* _WORK REQUEST_
Lines to be reproduced exactly: the one that holds "multi-tenant SaaS application" and all those after it through the end of the data. Include no others.

--

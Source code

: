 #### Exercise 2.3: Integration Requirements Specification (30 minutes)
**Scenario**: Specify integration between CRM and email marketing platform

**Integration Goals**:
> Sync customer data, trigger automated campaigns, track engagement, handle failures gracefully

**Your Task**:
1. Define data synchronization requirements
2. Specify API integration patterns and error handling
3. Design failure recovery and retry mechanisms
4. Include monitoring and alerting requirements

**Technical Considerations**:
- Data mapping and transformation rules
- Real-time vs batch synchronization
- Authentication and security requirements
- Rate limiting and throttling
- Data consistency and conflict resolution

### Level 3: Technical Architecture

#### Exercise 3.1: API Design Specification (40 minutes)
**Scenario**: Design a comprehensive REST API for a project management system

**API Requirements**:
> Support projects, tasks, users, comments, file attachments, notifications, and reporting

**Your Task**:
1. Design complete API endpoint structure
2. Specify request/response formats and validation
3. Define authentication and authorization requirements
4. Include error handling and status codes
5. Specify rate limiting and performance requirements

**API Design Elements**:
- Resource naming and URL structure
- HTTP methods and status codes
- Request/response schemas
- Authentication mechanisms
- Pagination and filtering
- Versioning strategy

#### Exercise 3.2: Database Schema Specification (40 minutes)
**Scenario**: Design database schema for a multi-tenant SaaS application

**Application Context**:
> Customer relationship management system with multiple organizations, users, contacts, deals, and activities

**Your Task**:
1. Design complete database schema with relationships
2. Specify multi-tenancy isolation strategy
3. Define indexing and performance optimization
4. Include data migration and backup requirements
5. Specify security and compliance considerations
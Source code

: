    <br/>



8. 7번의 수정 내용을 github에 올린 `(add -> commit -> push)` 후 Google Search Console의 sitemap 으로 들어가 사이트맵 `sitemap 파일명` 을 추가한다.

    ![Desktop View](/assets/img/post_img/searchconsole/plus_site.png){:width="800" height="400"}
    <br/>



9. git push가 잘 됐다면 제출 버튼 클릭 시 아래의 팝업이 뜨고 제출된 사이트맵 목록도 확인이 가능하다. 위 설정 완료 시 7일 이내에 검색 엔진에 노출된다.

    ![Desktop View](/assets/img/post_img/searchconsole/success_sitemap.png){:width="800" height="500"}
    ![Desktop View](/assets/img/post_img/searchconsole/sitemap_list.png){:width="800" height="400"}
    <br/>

--

* _YOUR RESPONSE_
**Scenario**: Design database schema for a multi-tenant SaaS application

**Application Context**:
> Customer relationship management system with multiple organizations, users, contacts, deals, and activities

**Your Task**:
1. Design complete database schema with relationships
2. Specify multi-tenancy isolation strategy
3. Define indexing and performance optimization
4. Include data migration and backup requirements
5. Specify security and compliance considerations
Source code

:    <br/>



8. 7번의 수정 내용을 github에 올린 `(add -> commit -> push)` 후 Google Search Console의 sitemap 으로 들어가 사이트맵 `sitemap 파일명` 을 추가한다.

    ![Desktop View](/assets/img/post_img/searchconsole/plus_site.png){:width="800" height="400"}
    <br/>



9. git push가 잘 됐다면 제출 버튼 클릭 시 아래의 팝업이 뜨고 제출된 사이트맵 목록도 확인이 가능하다. 위 설정 완료 시 7일 이내에 검색 엔진에 노출된다.

    ![Desktop View](/assets/img/post_img/searchconsole/success_sitemap.png){:width="800" height="500"}
    ![Desktop View](/assets/img/post_img/searchconsole/sitemap_list.png){:width="800" height="400"}
    <br/>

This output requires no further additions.